Copy every line from the records that holds the word "каждое".

[Dataset entries]
+ + + + + + +
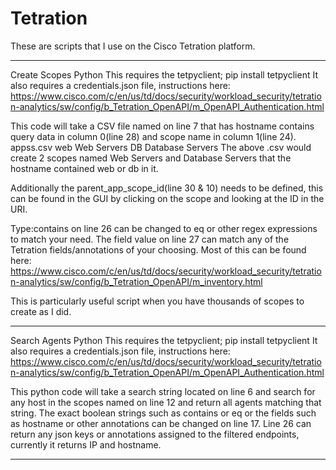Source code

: # Tetration
These are scripts that I use on the Cisco Tetration platform. 

------------------------------------------------------------------------------------------------------------------------------
Create Scopes Python
This requires the tetpyclient; pip install tetpyclient
It also requires a credentials.json file, instructions here: https://www.cisco.com/c/en/us/td/docs/security/workload_security/tetration-analytics/sw/config/b_Tetration_OpenAPI/m_OpenAPI_Authentication.html

This code will take a CSV file named on line 7 that has hostname contains query data in column 0(line 28) and scope name in column 1(line 24).
appss.csv
web Web Servers
DB Database Servers
The above .csv would create 2 scopes named Web Servers and Database Servers that the hostname contained web or db in it. 

Additionally the parent_app_scope_id(line 30 & 10) needs to be defined, this can be found in the GUI by clicking on the scope and looking at the ID in the URI. 

Type:contains on line 26 can be changed to eq or other regex expressions to match your need. The field value on line 27 can match any of the Tetration fields/annotations of your choosing. Most of this can be found here: https://www.cisco.com/c/en/us/td/docs/security/workload_security/tetration-analytics/sw/config/b_Tetration_OpenAPI/m_inventory.html

This is particularly useful script when you have thousands of scopes to create as I did.

------------------------------------------------------------------------------------------------------------------------------
Search Agents Python
This requires the tetpyclient; pip install tetpyclient
It also requires a credentials.json file, instructions here: https://www.cisco.com/c/en/us/td/docs/security/workload_security/tetration-analytics/sw/config/b_Tetration_OpenAPI/m_OpenAPI_Authentication.html

This python code will take a search string located on line 6 and search for any host in the scopes named on line 12 and return all agents matching that string. The exact boolean strings such as contains or eq or the fields such as hostname or other annotations can be changed on line 17. 
Line 26 can return any json keys or annotations assigned to the filtered endpoints, currently it returns IP and hostname. 

------------------------------------------------------------------------------------------------------------------------------
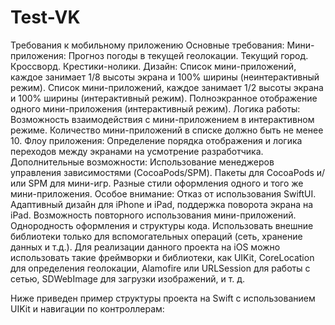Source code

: # Test-VK
Требования к мобильному приложению
Основные требования:
Мини-приложения:
Прогноз погоды в текущей геолокации.
Текущий город.
Кроссворд.
Крестики-нолики.
Дизайн:
Список мини-приложений, каждое занимает 1/8 высоты экрана и 100% ширины (неинтерактивный режим).
Список мини-приложений, каждое занимает 1/2 высоты экрана и 100% ширины (интерактивный режим).
Полноэкранное отображение одного мини-приложения (интерактивный режим).
Логика работы:
Возможность взаимодействия с мини-приложением в интерактивном режиме.
Количество мини-приложений в списке должно быть не менее 10.
Флоу приложения:
Определение порядка отображения и логика переходов между экранами на усмотрение разработчика.
Дополнительные возможности:
Использование менеджеров управления зависимостями (CocoaPods/SPM).
Пакеты для CocoaPods и/или SPM для мини-игр.
Разные стили оформления одного и того же мини-приложения.
Особое внимание:
Отказ от использования SwiftUI.
Адаптивный дизайн для iPhone и iPad, поддержка поворота экрана на iPad.
Возможность повторного использования мини-приложений.
Однородность оформления и структуры кода.
Использовать внешние библиотеки только для вспомогательных операций (сеть, хранение данных и т.д.).
Для реализации данного проекта на iOS можно использовать такие фреймворки и библиотеки, как UIKit, CoreLocation для определения геолокации, Alamofire или URLSession для работы с сетью, SDWebImage для загрузки изображений, и т. д.

Ниже приведен пример структуры проекта на Swift с использованием UIKit и навигации по контроллерам:
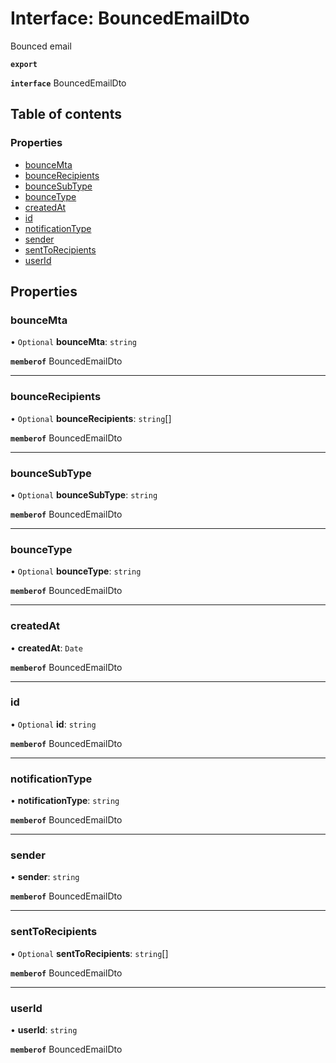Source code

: # Interface: BouncedEmailDto

Bounced email

**`export`**

**`interface`** BouncedEmailDto

## Table of contents

### Properties

- [bounceMta](BouncedEmailDto.md#bouncemta)
- [bounceRecipients](BouncedEmailDto.md#bouncerecipients)
- [bounceSubType](BouncedEmailDto.md#bouncesubtype)
- [bounceType](BouncedEmailDto.md#bouncetype)
- [createdAt](BouncedEmailDto.md#createdat)
- [id](BouncedEmailDto.md#id)
- [notificationType](BouncedEmailDto.md#notificationtype)
- [sender](BouncedEmailDto.md#sender)
- [sentToRecipients](BouncedEmailDto.md#senttorecipients)
- [userId](BouncedEmailDto.md#userid)

## Properties

### <a id="bouncemta" name="bouncemta"></a> bounceMta

• `Optional` **bounceMta**: `string`

**`memberof`** BouncedEmailDto

___

### <a id="bouncerecipients" name="bouncerecipients"></a> bounceRecipients

• `Optional` **bounceRecipients**: `string`[]

**`memberof`** BouncedEmailDto

___

### <a id="bouncesubtype" name="bouncesubtype"></a> bounceSubType

• `Optional` **bounceSubType**: `string`

**`memberof`** BouncedEmailDto

___

### <a id="bouncetype" name="bouncetype"></a> bounceType

• `Optional` **bounceType**: `string`

**`memberof`** BouncedEmailDto

___

### <a id="createdat" name="createdat"></a> createdAt

• **createdAt**: `Date`

**`memberof`** BouncedEmailDto

___

### <a id="id" name="id"></a> id

• `Optional` **id**: `string`

**`memberof`** BouncedEmailDto

___

### <a id="notificationtype" name="notificationtype"></a> notificationType

• **notificationType**: `string`

**`memberof`** BouncedEmailDto

___

### <a id="sender" name="sender"></a> sender

• **sender**: `string`

**`memberof`** BouncedEmailDto

___

### <a id="senttorecipients" name="senttorecipients"></a> sentToRecipients

• `Optional` **sentToRecipients**: `string`[]

**`memberof`** BouncedEmailDto

___

### <a id="userid" name="userid"></a> userId

• **userId**: `string`

**`memberof`** BouncedEmailDto
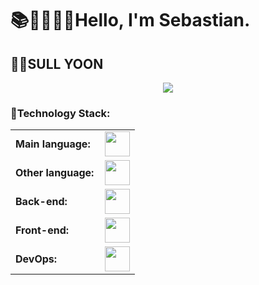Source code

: # 📚🧑🏻‍💻🔮Hello, I'm Sebastian.
## 🫰🏻SULL YOON

<p align="center"><img align="center" src="#"/></p>

<h3 align="left">🦧Technology Stack:</h3>
<table>
        <tr>
        <td style="font-weight: bold; padding-right: 10px; vertical-align: center; border: none;">Main language:</td>
        <td><img height="40" src="https://skillicons.dev/icons?i=java"/></td>
    </tr>
        <tr>
        <td style="font-weight: bold; padding-right: 10px; vertical-align: center; border: none;">Other language:</td>
        <td><img height="40" src="https://skillicons.dev/icons?i=js,ts,swift"/></td>
    </tr>
    <tr>
        <td style="font-weight: bold; padding-right: 10px; vertical-align: center; border: none;">Back-end:</td>
        <td><img height="40" src="https://skillicons.dev/icons?i=spring,nestjs"/></td>
    </tr>
  <tr>
        <td style="font-weight: bold; padding-right: 10px; vertical-align: center; border: none;">Front-end:</td>
        <td><img height="40" src="https://skillicons.dev/icons?i=vuejs,react,tailwind"/></td>
  </tr>
  <tr>
            <td style="font-weight: bold; padding-right: 10px; vertical-align: center; border: none;">DevOps:</td>
        <td><img height="40" src="https://skillicons.dev/icons?i=docker,jenkins,bun,git,aws,idea,apple"/></td>
  </tr>
</table>
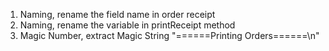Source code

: 1. Naming, rename the field name in order receipt
2. Naming, rename the variable in printReceipt method
3. Magic Number, extract Magic String "======Printing Orders======\n"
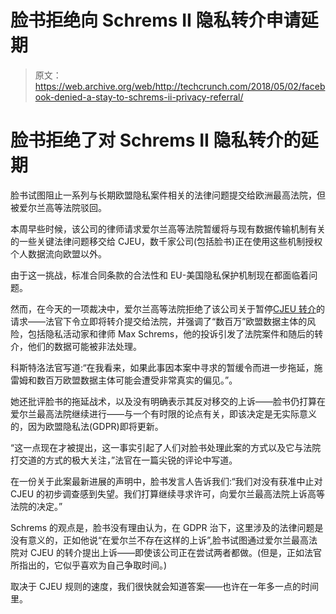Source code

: # 脸书拒绝向 Schrems II 隐私转介申请延期

> 原文：<https://web.archive.org/web/http://techcrunch.com/2018/05/02/facebook-denied-a-stay-to-schrems-ii-privacy-referral/>

# 脸书拒绝了对 Schrems II 隐私转介的延期

脸书试图阻止一系列与长期欧盟隐私案件相关的法律问题提交给欧洲最高法院，但被爱尔兰高等法院驳回。

本周早些时候，该公司的律师请求爱尔兰高等法院暂缓将与现有数据传输机制有关的一些关键法律问题移交给 CJEU，数千家公司(包括脸书)正在使用这些机制授权个人数据流向欧盟以外。

由于这一挑战，标准合同条款的合法性和 EU-美国隐私保护机制现在都面临着问题。

然而，在今天的一项裁决中，爱尔兰高等法院拒绝了该公司关于暂停[CJEU 转介](https://web.archive.org/web/20230326091700/https://techcrunch.com/2017/10/03/challenge-to-data-transfer-tool-used-by-facebook-will-go-to-europes-top-court/)的请求——法官下令立即将转介提交给法院，并强调了“数百万”欧盟数据主体的风险，包括隐私活动家和律师 Max Schrems，他的投诉引发了法院案件和随后的转介，他们的数据可能被非法处理。

科斯特洛法官写道:“在我看来，如果此事因本案中寻求的暂缓令而进一步拖延，施雷姆和数百万欧盟数据主体可能会遭受非常真实的偏见。”。

她还批评脸书的拖延战术，以及没有明确表示其反对移交的上诉——脸书仍打算在爱尔兰最高法院继续进行——与一个有时限的论点有关，即该决定是无实际意义的，因为欧盟隐私法(GDPR)即将更新。

“这一点现在才被提出，这一事实引起了人们对脸书处理此案的方式以及它与法院打交道的方式的极大关注，”法官在一篇尖锐的评论中写道。

在一份关于此案最新进展的声明中，脸书发言人告诉我们:“我们对没有获准中止对 CJEU 的初步调查感到失望。我们打算继续寻求许可，向爱尔兰最高法院上诉高等法院的决定。”

Schrems 的观点是，脸书没有理由认为，在 GDPR 治下，这里涉及的法律问题是没有意义的，正如他说“在爱尔兰不存在这样的上诉”,脸书试图通过爱尔兰最高法院对 CJEU 的转介提出上诉——即使该公司正在尝试两者都做。(但是，正如法官所指出的，它似乎喜欢为自己争取时间。)

取决于 CJEU 规则的速度，我们很快就会知道答案——也许在一年多一点的时间里。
+ + + + + + +
> **Output below**:
Список мини-приложений, каждое занимает 1/8 высоты экрана и 100% ширины (неинтерактивный режим).
Список мини-приложений, каждое занимает 1/2 высоты экрана и 100% ширины (интерактивный режим).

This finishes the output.